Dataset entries
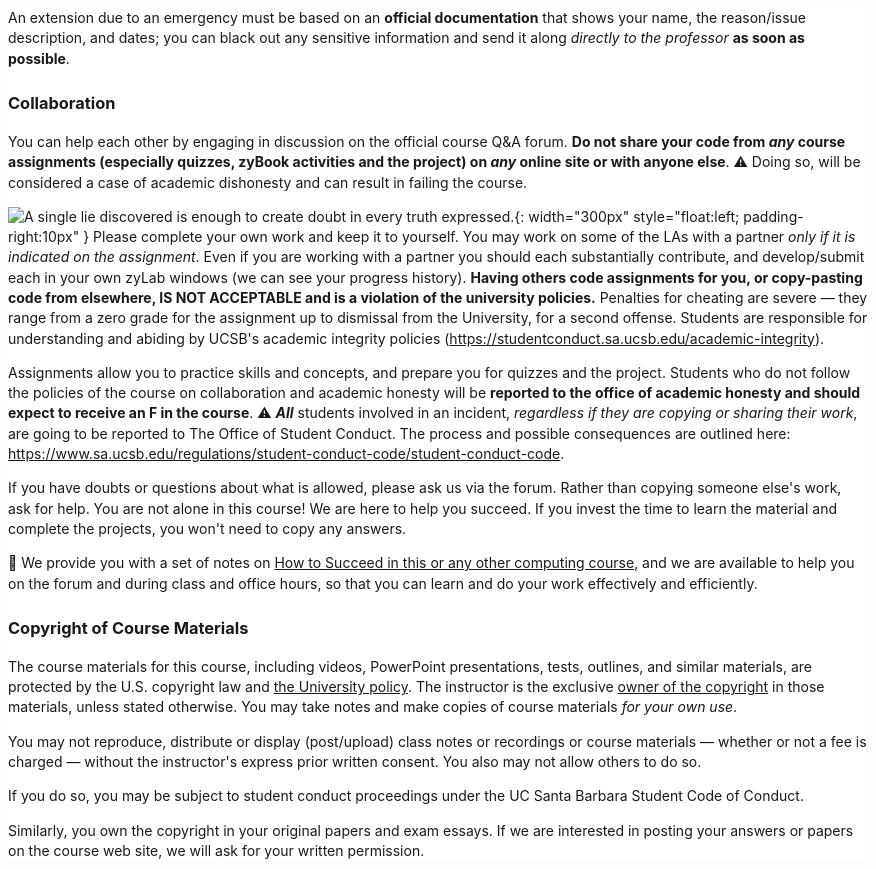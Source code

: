 An extension due to an emergency must be based on an **official documentation** that shows your name, the reason/issue description, and dates; you can black out any sensitive information and send it along _directly to the professor_ **as soon as possible**.

### Collaboration
You can help each other by engaging in discussion on the official course Q&A forum. **Do not share your code from _any_ course assignments (especially quizzes, zyBook activities and the project) on _any_ online site or with anyone else**. ⚠️  Doing so, will be considered a case of academic dishonesty and can result in failing the course. 


![A single lie discovered is enough to create doubt in every truth expressed.](https://cdn.tinybuddha.com/wp-content/uploads/2022/01/A-single-lie-600x600.png){: width="300px" style="float:left; padding-right:10px" }
Please complete your own work and keep it to yourself. You may work on some of the LAs with a partner _only if it is indicated on the assignment_.  Even if you are working with a partner you should each substantially contribute, and develop/submit each in your own zyLab windows (we can see your progress history). **Having others code assignments for you, or copy-pasting code from elsewhere, IS NOT ACCEPTABLE and is a violation of the university policies.** 
Penalties for cheating are severe — they range from a zero grade for the assignment up to dismissal from the University, for a second offense. 
Students are responsible for understanding and abiding by UCSB's academic integrity policies (<https://studentconduct.sa.ucsb.edu/academic-integrity>).

Assignments allow you to practice skills and concepts, and prepare you for quizzes and the project. Students who do not follow the policies of the course on collaboration and academic honesty will be **reported to the office of academic honesty and should expect to receive an F in the course**. ⚠️  **_All_** students involved in an incident, _regardless if they are copying or sharing their work_, are going to be reported to The Office of Student Conduct.  The process and possible consequences are outlined here: <https://www.sa.ucsb.edu/regulations/student-conduct-code/student-conduct-code>.

If you have doubts or questions about what is allowed, please ask us via the forum.
Rather than copying someone else's work, ask for help. You are not alone in this course! We are here to help you succeed. If you invest the time to learn the material and complete the projects, you won't need to copy any answers.

🌟 We provide you with a set of notes on [How to Succeed in this or any other computing course]({{site.url}}/{{site.baseurl}}/success), and we are available to help you on the forum and during class and office hours, so that you can learn and do your work effectively and efficiently.

### Copyright of Course Materials
The course materials for this course, including videos, PowerPoint presentations, tests, outlines, and similar materials, are protected by the U.S. copyright law and [the University policy](https://copyright.universityofcalifornia.edu/resources/recorded-presentations.html). The instructor is the exclusive [owner of the copyright](https://copyright.universityofcalifornia.edu/resources/ownership-course-materials.html) in those materials, unless stated otherwise. You may take notes and make copies of course materials _for your own use_. 

You may not reproduce, distribute or display (post/upload) class notes or recordings or course materials — whether or not a fee is charged — without the instructor's express prior written consent. You also may not allow others to do so.

If you do so, you may be subject to student conduct proceedings under the UC Santa Barbara Student Code of Conduct.

Similarly, you own the copyright in your original papers and exam essays. If we are interested in posting your answers or papers on the course web site, we will ask for your written permission.
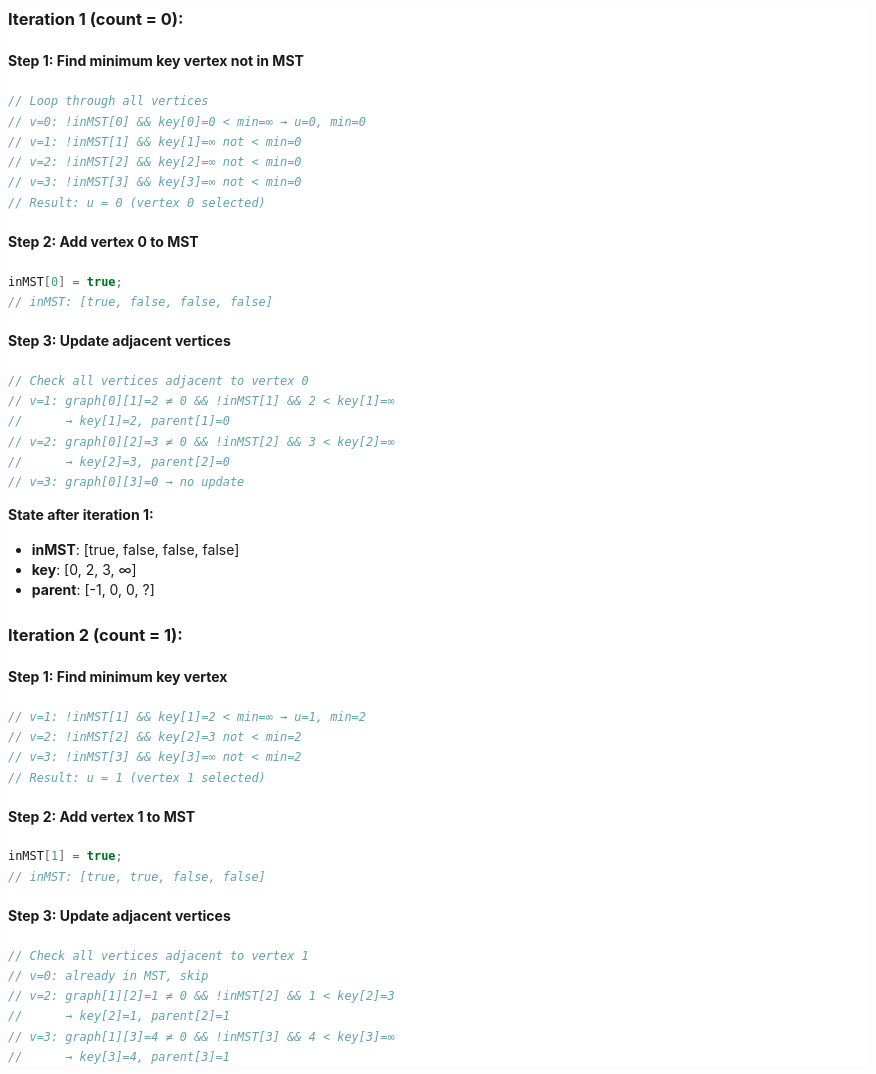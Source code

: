 ### Iteration 1 (count = 0):

#### Step 1: Find minimum key vertex not in MST
```java
// Loop through all vertices
// v=0: !inMST[0] && key[0]=0 < min=∞ → u=0, min=0
// v=1: !inMST[1] && key[1]=∞ not < min=0
// v=2: !inMST[2] && key[2]=∞ not < min=0
// v=3: !inMST[3] && key[3]=∞ not < min=0
// Result: u = 0 (vertex 0 selected)
```

#### Step 2: Add vertex 0 to MST
```java
inMST[0] = true;
// inMST: [true, false, false, false]
```

#### Step 3: Update adjacent vertices
```java
// Check all vertices adjacent to vertex 0
// v=1: graph[0][1]=2 ≠ 0 && !inMST[1] && 2 < key[1]=∞
//      → key[1]=2, parent[1]=0
// v=2: graph[0][2]=3 ≠ 0 && !inMST[2] && 3 < key[2]=∞
//      → key[2]=3, parent[2]=0
// v=3: graph[0][3]=0 → no update
```

**State after iteration 1:**
- **inMST**: [true, false, false, false]
- **key**: [0, 2, 3, ∞]
- **parent**: [-1, 0, 0, ?]

### Iteration 2 (count = 1):

#### Step 1: Find minimum key vertex
```java
// v=1: !inMST[1] && key[1]=2 < min=∞ → u=1, min=2
// v=2: !inMST[2] && key[2]=3 not < min=2
// v=3: !inMST[3] && key[3]=∞ not < min=2
// Result: u = 1 (vertex 1 selected)
```

#### Step 2: Add vertex 1 to MST
```java
inMST[1] = true;
// inMST: [true, true, false, false]
```

#### Step 3: Update adjacent vertices
```java
// Check all vertices adjacent to vertex 1
// v=0: already in MST, skip
// v=2: graph[1][2]=1 ≠ 0 && !inMST[2] && 1 < key[2]=3
//      → key[2]=1, parent[2]=1
// v=3: graph[1][3]=4 ≠ 0 && !inMST[3] && 4 < key[3]=∞
//      → key[3]=4, parent[3]=1
```
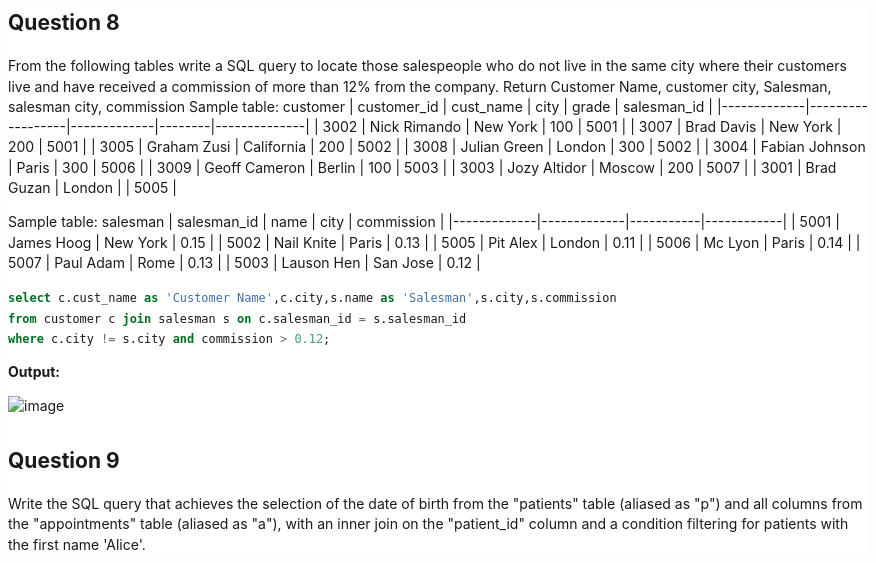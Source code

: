 **Question 8**
---
From the following tables write a SQL query to locate those salespeople who do not live in the same city where their customers live and have received a commission of more than 12% from the company. Return Customer Name, customer city, Salesman, salesman city, commission
Sample table: customer
| customer_id | cust_name       | city        | grade | salesman_id |
|-------------|------------------|-------------|--------|--------------|
| 3002        | Nick Rimando    | New York    | 100    | 5001         |
| 3007        | Brad Davis      | New York    | 200    | 5001         |
| 3005        | Graham Zusi     | California  | 200    | 5002         |
| 3008        | Julian Green    | London      | 300    | 5002         |
| 3004        | Fabian Johnson  | Paris       | 300    | 5006         |
| 3009        | Geoff Cameron   | Berlin      | 100    | 5003         |
| 3003        | Jozy Altidor    | Moscow      | 200    | 5007         |
| 3001        | Brad Guzan      | London      |        | 5005         |


Sample table: salesman
| salesman_id | name        | city      | commission |
|-------------|-------------|-----------|------------|
| 5001        | James Hoog  | New York  | 0.15       |
| 5002        | Nail Knite  | Paris     | 0.13       |
| 5005        | Pit Alex    | London    | 0.11       |
| 5006        | Mc Lyon     | Paris     | 0.14       |
| 5007        | Paul Adam   | Rome      | 0.13       |
| 5003        | Lauson Hen  | San Jose  | 0.12       |

```sql
select c.cust_name as 'Customer Name',c.city,s.name as 'Salesman',s.city,s.commission 
from customer c join salesman s on c.salesman_id = s.salesman_id 
where c.city != s.city and commission > 0.12;
```

**Output:**

![image](https://github.com/user-attachments/assets/6dac85c3-bf65-45ac-b682-55f61c7ff3d7)

**Question 9**
---
Write the SQL query that achieves the selection of the date of birth from the "patients" table (aliased as "p") and all columns from the "appointments" table (aliased as "a"), with an inner join on the "patient_id" column and a condition filtering for patients with the first name 'Alice'.
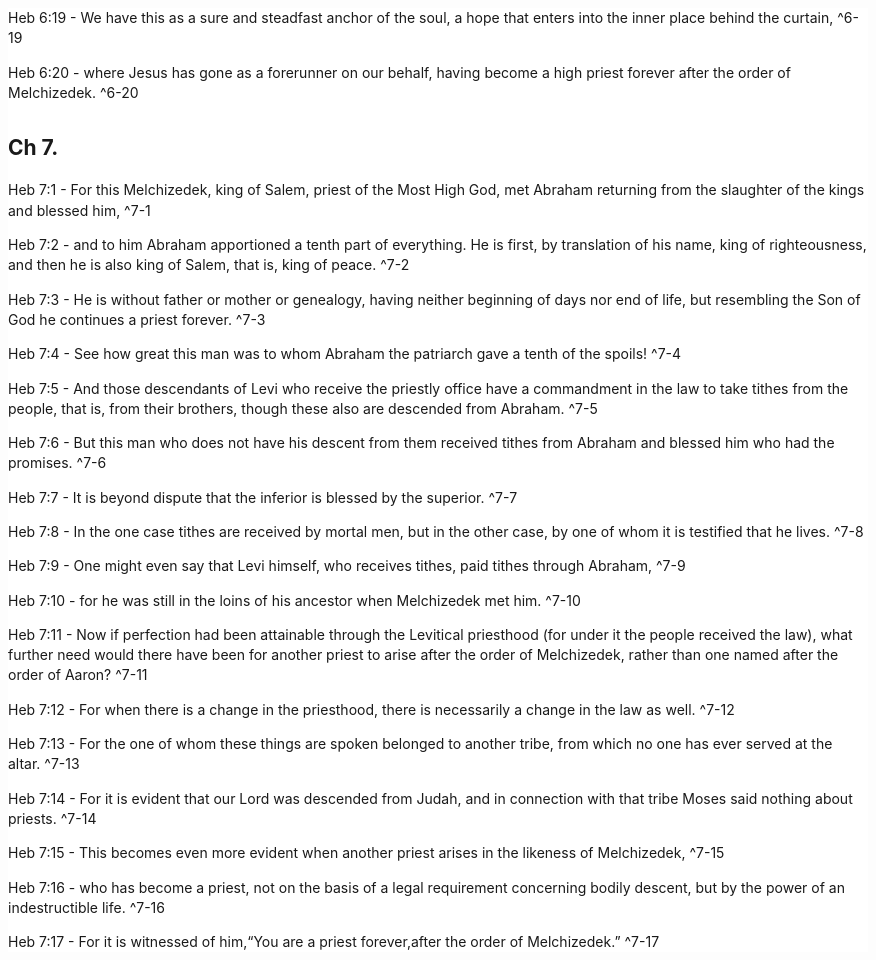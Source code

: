 Heb 6:19 - We have this as a sure and steadfast anchor of the soul, a hope that enters into the inner place behind the curtain, ^6-19

Heb 6:20 - where Jesus has gone as a forerunner on our behalf, having become a high priest forever after the order of Melchizedek. ^6-20


## Ch 7.

Heb 7:1 - For this Melchizedek, king of Salem, priest of the Most High God, met Abraham returning from the slaughter of the kings and blessed him, ^7-1

Heb 7:2 - and to him Abraham apportioned a tenth part of everything. He is first, by translation of his name, king of righteousness, and then he is also king of Salem, that is, king of peace. ^7-2

Heb 7:3 - He is without father or mother or genealogy, having neither beginning of days nor end of life, but resembling the Son of God he continues a priest forever. ^7-3

Heb 7:4 - See how great this man was to whom Abraham the patriarch gave a tenth of the spoils! ^7-4

Heb 7:5 - And those descendants of Levi who receive the priestly office have a commandment in the law to take tithes from the people, that is, from their brothers, though these also are descended from Abraham. ^7-5

Heb 7:6 - But this man who does not have his descent from them received tithes from Abraham and blessed him who had the promises. ^7-6

Heb 7:7 - It is beyond dispute that the inferior is blessed by the superior. ^7-7

Heb 7:8 - In the one case tithes are received by mortal men, but in the other case, by one of whom it is testified that he lives. ^7-8

Heb 7:9 - One might even say that Levi himself, who receives tithes, paid tithes through Abraham, ^7-9

Heb 7:10 - for he was still in the loins of his ancestor when Melchizedek met him. ^7-10

Heb 7:11 - Now if perfection had been attainable through the Levitical priesthood (for under it the people received the law), what further need would there have been for another priest to arise after the order of Melchizedek, rather than one named after the order of Aaron? ^7-11

Heb 7:12 - For when there is a change in the priesthood, there is necessarily a change in the law as well. ^7-12

Heb 7:13 - For the one of whom these things are spoken belonged to another tribe, from which no one has ever served at the altar. ^7-13

Heb 7:14 - For it is evident that our Lord was descended from Judah, and in connection with that tribe Moses said nothing about priests. ^7-14

Heb 7:15 - This becomes even more evident when another priest arises in the likeness of Melchizedek, ^7-15

Heb 7:16 - who has become a priest, not on the basis of a legal requirement concerning bodily descent, but by the power of an indestructible life. ^7-16

Heb 7:17 - For it is witnessed of him,“You are a priest forever,after the order of Melchizedek.” ^7-17
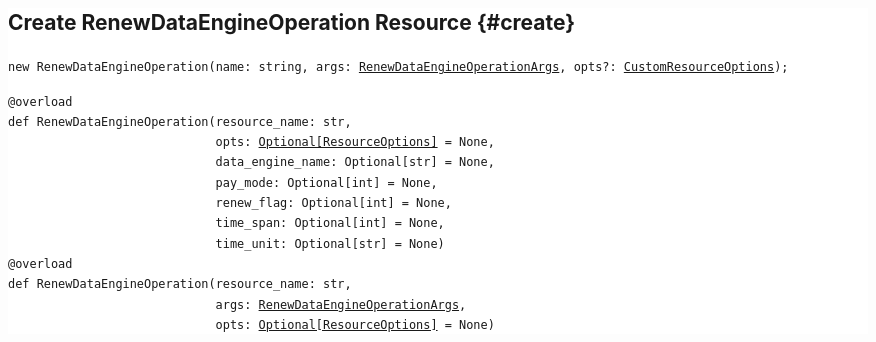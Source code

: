


## Create RenewDataEngineOperation Resource {#create}
<div>
<pulumi-chooser type="language" options="typescript,python,go,csharp,java,yaml"></pulumi-chooser>
</div>


<div>
<pulumi-choosable type="language" values="javascript,typescript">
<div class="highlight"><pre class="chroma"><code class="language-typescript" data-lang="typescript"><span class="k">new </span><span class="nx">RenewDataEngineOperation</span><span class="p">(</span><span class="nx">name</span><span class="p">:</span> <span class="nx">string</span><span class="p">,</span> <span class="nx">args</span><span class="p">:</span> <span class="nx"><a href="#inputs">RenewDataEngineOperationArgs</a></span><span class="p">,</span> <span class="nx">opts</span><span class="p">?:</span> <span class="nx"><a href="/docs/reference/pkg/nodejs/pulumi/pulumi/#CustomResourceOptions">CustomResourceOptions</a></span><span class="p">);</span></code></pre></div>
</pulumi-choosable>
</div>

<div>
<pulumi-choosable type="language" values="python">
<div class="highlight"><pre class="chroma"><code class="language-python" data-lang="python"><span class=nd>@overload</span>
<span class="k">def </span><span class="nx">RenewDataEngineOperation</span><span class="p">(</span><span class="nx">resource_name</span><span class="p">:</span> <span class="nx">str</span><span class="p">,</span>
                             <span class="nx">opts</span><span class="p">:</span> <span class="nx"><a href="/docs/reference/pkg/python/pulumi/#pulumi.ResourceOptions">Optional[ResourceOptions]</a></span> = None<span class="p">,</span>
                             <span class="nx">data_engine_name</span><span class="p">:</span> <span class="nx">Optional[str]</span> = None<span class="p">,</span>
                             <span class="nx">pay_mode</span><span class="p">:</span> <span class="nx">Optional[int]</span> = None<span class="p">,</span>
                             <span class="nx">renew_flag</span><span class="p">:</span> <span class="nx">Optional[int]</span> = None<span class="p">,</span>
                             <span class="nx">time_span</span><span class="p">:</span> <span class="nx">Optional[int]</span> = None<span class="p">,</span>
                             <span class="nx">time_unit</span><span class="p">:</span> <span class="nx">Optional[str]</span> = None<span class="p">)</span>
<span class=nd>@overload</span>
<span class="k">def </span><span class="nx">RenewDataEngineOperation</span><span class="p">(</span><span class="nx">resource_name</span><span class="p">:</span> <span class="nx">str</span><span class="p">,</span>
                             <span class="nx">args</span><span class="p">:</span> <span class="nx"><a href="#inputs">RenewDataEngineOperationArgs</a></span><span class="p">,</span>
                             <span class="nx">opts</span><span class="p">:</span> <span class="nx"><a href="/docs/reference/pkg/python/pulumi/#pulumi.ResourceOptions">Optional[ResourceOptions]</a></span> = None<span class="p">)</span></code></pre></div>
</pulumi-choosable>
</div>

■ **Work task**: From the records above, copy only the lines starting with the line that holds "#### Step 1: Find minimum key vertex not" and going on through the line that holds "after iteration 1:**", exactly as written.

■ **Solution**:
#### Step 1: Find minimum key vertex not in MST
```java
// Loop through all vertices
// v=0: !inMST[0] && key[0]=0 < min=∞ → u=0, min=0
// v=1: !inMST[1] && key[1]=∞ not < min=0
// v=2: !inMST[2] && key[2]=∞ not < min=0
// v=3: !inMST[3] && key[3]=∞ not < min=0
// Result: u = 0 (vertex 0 selected)
```

#### Step 2: Add vertex 0 to MST
```java
inMST[0] = true;
// inMST: [true, false, false, false]
```

#### Step 3: Update adjacent vertices
```java
// Check all vertices adjacent to vertex 0
// v=1: graph[0][1]=2 ≠ 0 && !inMST[1] && 2 < key[1]=∞
//      → key[1]=2, parent[1]=0
// v=2: graph[0][2]=3 ≠ 0 && !inMST[2] && 3 < key[2]=∞
//      → key[2]=3, parent[2]=0
// v=3: graph[0][3]=0 → no update
```

**State after iteration 1:**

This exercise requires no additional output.